Take the entries below and print, exactly, the stretch from the line containing "S, M (degli" through the line containing "distante e in", both included.

Data listing ::
'''

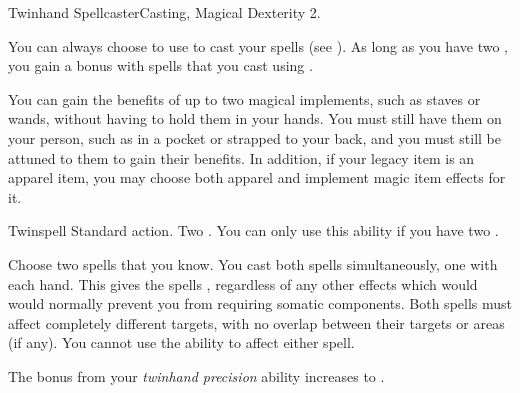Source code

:     \begin{magicalfeat}{Twinhand Spellcaster}{Casting, Magical}
        \featpre Dexterity 2.

         You can always choose to use  to cast your spells (see ).
        As long as you have two , you gain a   bonus with spells that you cast using .

         You can gain the benefits of up to two magical implements, such as staves or wands, without having to hold them in your hands.
        You must still have them on your person, such as in a pocket or strapped to your back, and you must still be attuned to them to gain their benefits.
        In addition, if your legacy item is an apparel item, you may choose both apparel and implement magic item effects for it.

        \begin{magicalactiveability}{Twinspell}
            \abilityusagetime Standard action.
            \abilitycost Two .
            \rankline
            You can only use this ability if you have two .

            Choose two spells that you know.
            You cast both spells simultaneously, one with each hand.
            This gives the spells , regardless of any other effects which would would normally prevent you from requiring somatic components.
            Both spells must affect completely different targets, with no overlap between their targets or areas (if any).
            You cannot use the  ability to affect either spell.
        \end{magicalactiveability}

         The bonus from your \textit{twinhand precision} ability increases to .
    \end{magicalfeat}

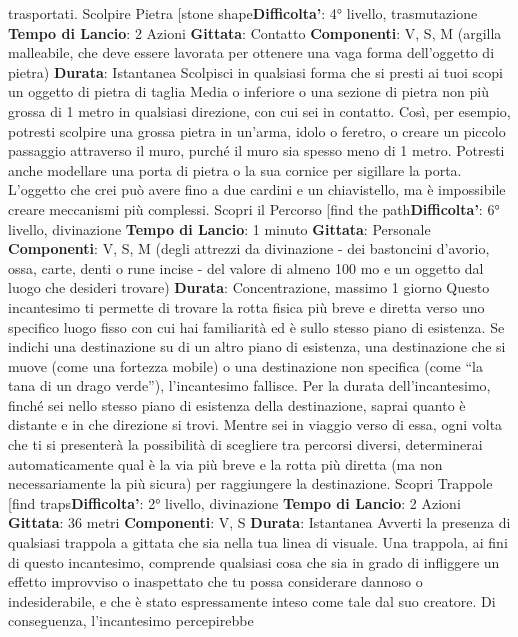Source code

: \begin{multicols}{2}
trasportati.
Scolpire Pietra
[stone shape\textbf{Difficolta'}:
4° livello, trasmutazione
\textbf{Tempo di Lancio}: 2 Azioni
\textbf{Gittata}: Contatto
\textbf{Componenti}: V, S, M (argilla malleabile, che deve
essere lavorata per ottenere una vaga forma
dell’oggetto di pietra)
\textbf{Durata}: Istantanea
Scolpisci in qualsiasi forma che si presti ai tuoi scopi un
oggetto di pietra di taglia Media o inferiore o una
sezione di pietra non più grossa di 1 metro in qualsiasi
direzione, con cui sei in contatto.
Così, per esempio, potresti scolpire una grossa pietra in
un’arma, idolo o feretro, o creare un piccolo passaggio
attraverso il muro, purché il muro sia spesso meno di
1 metro. Potresti anche modellare una porta di pietra o
la sua cornice per sigillare la porta. L’oggetto che crei
può avere fino a due cardini e un chiavistello, ma è
impossibile creare meccanismi più complessi.
Scopri il Percorso
[find the path\textbf{Difficolta'}:
6° livello, divinazione
\textbf{Tempo di Lancio}: 1 minuto
\textbf{Gittata}: Personale
\textbf{Componenti}: V, S, M (degli attrezzi da divinazione -
dei bastoncini d’avorio, ossa, carte, denti o rune incise -
del valore di almeno 100 mo e un oggetto dal luogo che
desideri trovare)
\textbf{Durata}: Concentrazione, massimo 1 giorno
Questo incantesimo ti permette di trovare la rotta fisica
più breve e diretta verso uno specifico luogo fisso con
cui hai familiarità ed è sullo stesso piano di esistenza.
Se indichi una destinazione su di un altro piano di
esistenza, una destinazione che si muove (come una 
fortezza mobile) o una destinazione non specifica
(come “la tana di un drago verde”), l’incantesimo
fallisce.
Per la durata dell’incantesimo, finché sei nello stesso
piano di esistenza della destinazione, saprai quanto è
distante e in che direzione si trovi. Mentre sei in viaggio
verso di essa, ogni volta che ti si presenterà la
possibilità di scegliere tra percorsi diversi, determinerai
automaticamente qual è la via più breve e la rotta più
diretta (ma non necessariamente la più sicura) per
raggiungere la destinazione.
Scopri Trappole
[find traps\textbf{Difficolta'}:
2° livello, divinazione
\textbf{Tempo di Lancio}: 2 Azioni
\textbf{Gittata}: 36 metri
\textbf{Componenti}: V, S
\textbf{Durata}: Istantanea
Avverti la presenza di qualsiasi trappola a gittata che
sia nella tua linea di visuale. Una trappola, ai fini di
questo incantesimo, comprende qualsiasi cosa che sia
in grado di infliggere un effetto improvviso o inaspettato
che tu possa considerare dannoso o indesiderabile, e
che è stato espressamente inteso come tale dal suo
creatore. Di conseguenza, l’incantesimo percepirebbe

\end{multicols}
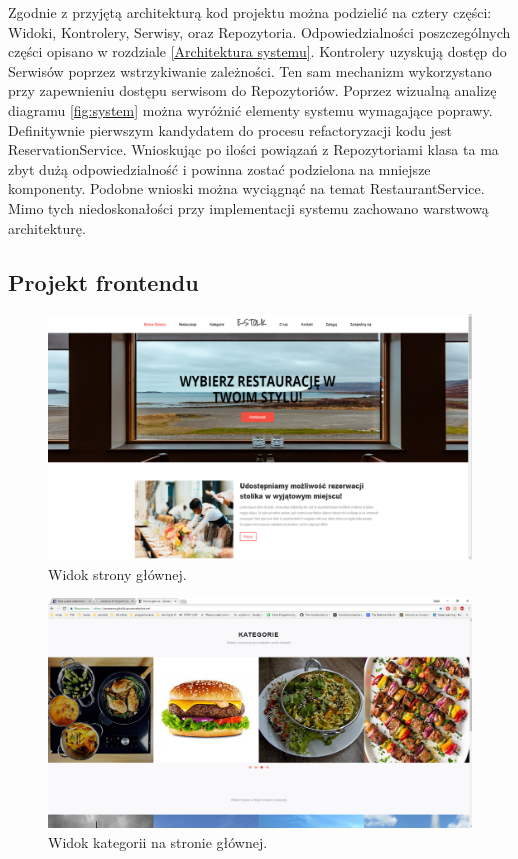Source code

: \documentclass{article}
\begin{document}
Zgodnie z przyjętą architekturą kod projektu można podzielić na cztery części: Widoki, Kontrolery, Serwisy, oraz Repozytoria. Odpowiedzialności poszczególnych części opisano w rozdziale \ref{Architektura systemu}. Kontrolery uzyskują dostęp do Serwisów poprzez wstrzykiwanie zależności. Ten sam mechanizm wykorzystano przy zapewnieniu dostępu serwisom do Repozytoriów. Poprzez wizualną analizę diagramu \ref{fig:system} można wyróżnić elementy systemu wymagające poprawy. Definitywnie pierwszym kandydatem do procesu refactoryzacji kodu jest ReservationService. Wnioskując po ilości powiązań z Repozytoriami klasa ta ma zbyt dużą odpowiedzialność i powinna zostać podzielona na mniejsze komponenty. Podobne wnioski można wyciągnąć na temat RestaurantService. Mimo tych niedoskonałości przy implementacji systemu zachowano warstwową architekturę.

\subsection{Projekt frontendu}

\begin{figure}[H]
\centering
	\includegraphics[width=1.00\textwidth]{screens/index1.png}
	\caption[caption]{Widok strony głównej.}
	\label{fig:index}
\end{figure}

\begin{figure}[H]
\centering
	\includegraphics[width=1.00\textwidth]{screens/index2.png}
	\caption[caption]{Widok kategorii na stronie głównej.}
	\label{fig:index_category}
\end{figure}
\end{document}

'''

Task output ::
\textbf{Componenti}: V, S, M (degli attrezzi da divinazione -
dei bastoncini d’avorio, ossa, carte, denti o rune incise -
del valore di almeno 100 mo e un oggetto dal luogo che
desideri trovare)
\textbf{Durata}: Concentrazione, massimo 1 giorno
Questo incantesimo ti permette di trovare la rotta fisica
più breve e diretta verso uno specifico luogo fisso con
cui hai familiarità ed è sullo stesso piano di esistenza.
Se indichi una destinazione su di un altro piano di
esistenza, una destinazione che si muove (come una 
fortezza mobile) o una destinazione non specifica
(come “la tana di un drago verde”), l’incantesimo
fallisce.
Per la durata dell’incantesimo, finché sei nello stesso
piano di esistenza della destinazione, saprai quanto è
distante e in che direzione si trovi. Mentre sei in viaggio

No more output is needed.